It will eventually, when someone fixes Zarith…
@Drup has written a ppx for that, but you’ll have to wait a little bit before having this merged and pushed in opam (see the PR for more information).
About the use of functor and mixing Zarith and Num, the problem is that they don’t have the same interface, so you first have to implement your own module (based on Num) with an interface similar to the one of Zarith. For simplicity, and the running example, I’ll use:
module type Arith = sig
type t
val (+) : t -> t -> t
val (-) : t -> t -> t
val ( * ) : t -> t -> t
val (/) : t -> t -> t
val (//) : int -> int -> t
val to_float : t -> float
end
(* an Arith module based on Num *)
module Mynum : Arith with type t = Num.num = struct
open Num
type t = num
let (+) = add_num
let (-) = sub_num
let ( * ) = mult_num
let (/) = div_num
let (//) i j = num_of_int i / num_of_int j
let to_float = float_of_num
end
then you can write code parameterized by an Arith module:
module F (A : Arith) = struct
open A
let r = 102//10 - 24//10
let r' = to_float r
end
and test it in the REPL:
(* load needed modules *)
#require "num-top";;
#require "zarith";;
#install_printer Q.pp_print;;
(* test the functor *)
let module R = F (Q) in R.r;;
- : Q.t = 39/5
let module R = F (Q) in R.r';;
- : float = 7.8
let module R = F (Mynum) in R.r;;
- : Mynum.t = <num 39/5>
let module R = F (Mynum) in R.r';;
- : float = 7.8
Or, alternatively, you can use first-class modules and use usual functions:
let f_r (type a) (module A : Arith with type t = a) =
A.(102//10 - 24//10)
let f_r' (module A : Arith) = A.to_float @@ f_r (module A)
and to test in the REPL:
f_r (module Q);;
- : Q.t = 39/5
f_r' (module Q);;
- : float = 7.8
f_r (module Mynum);;
- : Mynum.t = <num 39/5>
f_r' (module Mynum);;
- : float = 7.8
Thank you, that’s incredibly helpful!
The next release of ZArith should define a package zarith.top
so that #require zarith.top
install printers in the REPL.
UPDATE: this got fixed when I added type t = A.t
to my implementation
I used this advice to write my own module like:
module Number (A : Arith) = struct
open A
type t = A.t (* this fixed the problem *)
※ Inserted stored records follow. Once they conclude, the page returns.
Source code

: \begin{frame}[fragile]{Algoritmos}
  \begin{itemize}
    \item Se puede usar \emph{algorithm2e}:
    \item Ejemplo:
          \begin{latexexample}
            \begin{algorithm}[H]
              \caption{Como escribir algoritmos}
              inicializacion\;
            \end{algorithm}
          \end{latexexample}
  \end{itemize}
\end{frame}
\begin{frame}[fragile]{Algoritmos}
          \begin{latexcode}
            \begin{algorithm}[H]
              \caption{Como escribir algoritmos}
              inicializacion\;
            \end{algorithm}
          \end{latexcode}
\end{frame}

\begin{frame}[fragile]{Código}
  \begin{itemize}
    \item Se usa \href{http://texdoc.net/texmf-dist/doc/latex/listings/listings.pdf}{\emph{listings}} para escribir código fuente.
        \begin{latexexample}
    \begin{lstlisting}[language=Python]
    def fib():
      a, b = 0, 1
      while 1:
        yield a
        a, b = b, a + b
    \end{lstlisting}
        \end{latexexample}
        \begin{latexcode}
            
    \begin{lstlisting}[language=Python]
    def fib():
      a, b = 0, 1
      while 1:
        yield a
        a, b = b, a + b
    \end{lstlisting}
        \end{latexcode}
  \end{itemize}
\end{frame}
let from_ast {Ast.numerator; Ast.denominator} = numerator // denominator
end
Then I tried using the type to construct composite types, but the compiler refuses it with error
Unbound type constructor Number.t
module Number = Lklmath.Number (Q)
type currency_value = (Number.t * currency)
What am I missing? Is it possible to do what I want?